Preliminary Observations:

1) The agreement does not prevent the Iranian regime from having a nuclear weapons capability.

2) It maintains and legitimizes Iran’s nuclear infrastructure., with some caps for the next 10 to 15 years.

3) It allows the Iranian regime to conduct research and development (R&D) on advanced centrifuges including IR-4, IR-5, IR-6 and IR-8, which are significantly more efficient. This allows Iran to master its technology and put together a small covert facility with only few hundred advanced centrifuges, sufficient to produce enough fissile material for a bomb.

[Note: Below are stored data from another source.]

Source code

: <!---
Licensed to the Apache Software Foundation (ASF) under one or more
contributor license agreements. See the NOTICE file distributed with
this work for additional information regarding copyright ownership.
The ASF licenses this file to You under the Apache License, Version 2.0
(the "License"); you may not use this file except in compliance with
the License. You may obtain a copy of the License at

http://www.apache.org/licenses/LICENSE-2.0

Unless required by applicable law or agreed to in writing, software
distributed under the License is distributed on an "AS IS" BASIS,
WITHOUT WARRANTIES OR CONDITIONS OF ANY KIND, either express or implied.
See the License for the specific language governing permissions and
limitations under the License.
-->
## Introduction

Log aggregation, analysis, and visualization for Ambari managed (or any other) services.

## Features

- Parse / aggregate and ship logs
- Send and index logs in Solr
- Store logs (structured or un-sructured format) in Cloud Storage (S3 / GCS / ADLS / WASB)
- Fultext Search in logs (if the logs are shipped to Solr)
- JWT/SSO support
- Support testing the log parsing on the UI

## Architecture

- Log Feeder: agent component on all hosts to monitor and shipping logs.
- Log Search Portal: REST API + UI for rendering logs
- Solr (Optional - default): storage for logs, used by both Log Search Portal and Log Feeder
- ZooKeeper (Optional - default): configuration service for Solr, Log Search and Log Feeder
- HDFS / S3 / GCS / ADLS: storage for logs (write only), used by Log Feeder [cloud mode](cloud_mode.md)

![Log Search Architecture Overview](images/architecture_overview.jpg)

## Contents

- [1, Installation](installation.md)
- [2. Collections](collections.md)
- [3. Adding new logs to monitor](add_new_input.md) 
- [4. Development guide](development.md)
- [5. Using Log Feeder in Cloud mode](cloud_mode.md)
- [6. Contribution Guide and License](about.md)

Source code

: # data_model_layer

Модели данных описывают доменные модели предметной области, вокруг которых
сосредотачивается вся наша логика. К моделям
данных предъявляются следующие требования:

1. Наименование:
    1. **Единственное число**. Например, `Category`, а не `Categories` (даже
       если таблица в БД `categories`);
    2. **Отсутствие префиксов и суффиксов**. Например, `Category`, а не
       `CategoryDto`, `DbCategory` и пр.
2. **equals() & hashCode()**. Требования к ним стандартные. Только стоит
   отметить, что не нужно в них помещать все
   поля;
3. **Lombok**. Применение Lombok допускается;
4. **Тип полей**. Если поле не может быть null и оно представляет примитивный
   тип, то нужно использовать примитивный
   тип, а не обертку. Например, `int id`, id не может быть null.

4) It does not provide anytime, anywhere access to suspect nuclear sites, including the military sites. Instead it provides managed access with significant delays, which takes away the surprise element completely, undermining the very purpose of intrusive inspections.

5) Most importantly, after 20 months of negotiations, the agreement does not include any specific arrangement to inspect the sites that have already been sought by the IAEA, i.e, Parchin, and SPND. Nor does it mention the need for interviews with key scientists, i.e, Mohsen Fakhrizadeh, Fereydoon Abbasi, to name a few.

6) The sanctions relief is massive and includes a large number of entities and individuals designated by the United States as part of the SDN list, including all major financial institutions, the Islamic Revolutionary Guards Corps, the Qods Force of the IRGC, and individuals such as Qods Force commander Qassem Sulaimani. The sanctions relief would give enormous boost to the Iranian regime’s ability to continue its rogue behavior, beyond economic relief.

7) It will provide weapons and missile trade relief in 5 and 8 years respectively, which could only help the terrorist and expansionist policies of the Iranian regime, already the world’s leading state-sponsor of terror.

The Way Forward:

1) Today’s agreement marks only a beginning of the serious investigation, scrutiny and oversight that Congress and foreign policy experts in the United States must undertake in the next 60 days.

2) Congress should scrutinize the agreement in a bi-partisan way. This is not a partisan issue and must be dealt with based on its merits.

3) The agreement, should not bar the United States from addressing the rogue behavior of the Iranian regime, namely its abysmal human rights record, its support for terrorism and its destabilizing role in the region.